Start with the line containing "invalidates file-system ops" and write out each line through the end of the listing, exactly as given.
::: Record excerpts
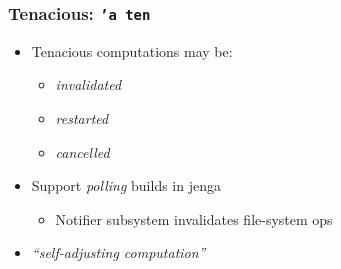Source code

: \documentclass{beamer}
\begin{document}
% 
% 
% 


\begin{frame}[fragile]
\huge
\begin{center}
\end{center}
\end{frame}

% 

% 


\begin{frame}[fragile]
\frametitle{Tenacious: {\tt 'a ten}}
\begin{itemize}
\item Tenacious computations may be:
\begin{itemize}
\item {\em invalidated}
\item {\em restarted}
\item {\em cancelled}
\end{itemize}
\item Support {\em polling}\/ builds in jenga
\begin{itemize}
\item Notifier subsystem invalidates file-system ops
\end{itemize}
\item {\em ``self-adjusting computation''}
\end{itemize}
\end{frame}
\end{document}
::::::
**Answer section:**
\item Notifier subsystem invalidates file-system ops
\end{itemize}
\item {\em ``self-adjusting computation''}
\end{itemize}
\end{frame}
\end{document}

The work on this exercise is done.